Rendered images with source text:
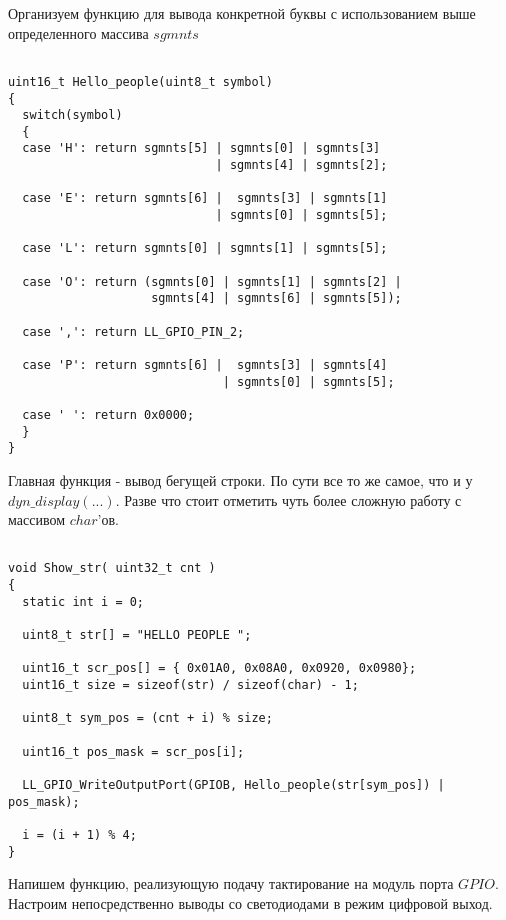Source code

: Организуем функцию для вывода конкретной буквы с использованием выше определенного массива $sgmnts$

\begin{verbatim}
    
uint16_t Hello_people(uint8_t symbol)
{
  switch(symbol)
  {
  case 'H': return sgmnts[5] | sgmnts[0] | sgmnts[3] 
                             | sgmnts[4] | sgmnts[2];
  
  case 'E': return sgmnts[6] |  sgmnts[3] | sgmnts[1] 
                             | sgmnts[0] | sgmnts[5];
  
  case 'L': return sgmnts[0] | sgmnts[1] | sgmnts[5];
  
  case 'O': return (sgmnts[0] | sgmnts[1] | sgmnts[2] |
                    sgmnts[4] | sgmnts[6] | sgmnts[5]);
            
  case ',': return LL_GPIO_PIN_2; 
  
  case 'P': return sgmnts[6] |  sgmnts[3] | sgmnts[4] 
                              | sgmnts[0] | sgmnts[5];
  
  case ' ': return 0x0000;
  }
}

\end{verbatim}

Главная функция - вывод бегущей строки. По сути все то же самое, что и у $dyn\_display(...)$. Разве что стоит отметить чуть более сложную работу с массивом $char$'ов.

\begin{verbatim}
    
void Show_str( uint32_t cnt )
{
  static int i = 0;

  uint8_t str[] = "HELLO PEOPLE ";
  
  uint16_t scr_pos[] = { 0x01A0, 0x08A0, 0x0920, 0x0980};
  uint16_t size = sizeof(str) / sizeof(char) - 1;

  uint8_t sym_pos = (cnt + i) % size;
 
  uint16_t pos_mask = scr_pos[i];

  LL_GPIO_WriteOutputPort(GPIOB, Hello_people(str[sym_pos]) | pos_mask);
  
  i = (i + 1) % 4;
}

\end{verbatim}

Напишем функцию, реализующую подачу тактирование на модуль порта $GPIO$. Настроим непосредственно выводы со светодиодами в режим цифровой выход.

◆ **What you need to do**: Copy out nothing but the lines from the beginning of the records through the one that contains "case 'H': return". Skip the pictures.

◆ **Task result**:
Source code

: Организуем функцию для вывода конкретной буквы с использованием выше определенного массива $sgmnts$

\begin{verbatim}
    
uint16_t Hello_people(uint8_t symbol)
{
  switch(symbol)
  {
  case 'H': return sgmnts[5] | sgmnts[0] | sgmnts[3] 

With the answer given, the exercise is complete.